→ EXERCISE REQUIREMENTS
Please go through the records below and return every line holding the word "namespace".

→ EXERCISE DATA

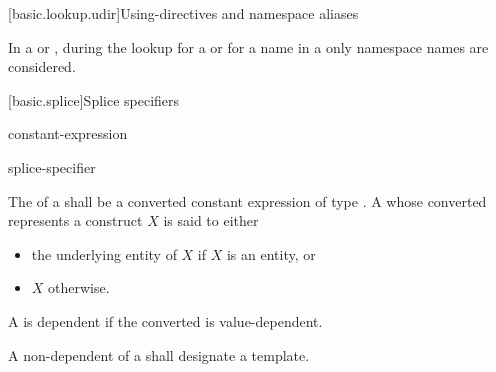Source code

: [basic.lookup.udir]{Using-directives and namespace aliases}

\pnum
{}%
%
In a  or ,
during the lookup for a  or for a name in a
only namespace names are considered.%
%

[basic.splice]{Splice specifiers}
%

\begin{bnf}
\br
  \terminal{[:} constant-expression \terminal{:]}
\end{bnf}

\begin{bnf}
\br
  splice-specifier \terminal{<}  \terminal{>}
\end{bnf}

\pnum
The  of a 
shall be a converted constant expression of
type .
A 
whose converted  represents
a construct $X$ is said to  either
\begin{itemize}
\item the underlying entity of $X$ if $X$ is an entity, or
\item $X$ otherwise.
\end{itemize}
\begin{note}
A  is dependent
if the converted  is
value-dependent.
\end{note}

\pnum
A non-dependent  of
a  shall designate a template.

→ RESPONSE
: [basic.lookup.udir]{Using-directives and namespace aliases}
only namespace names are considered.%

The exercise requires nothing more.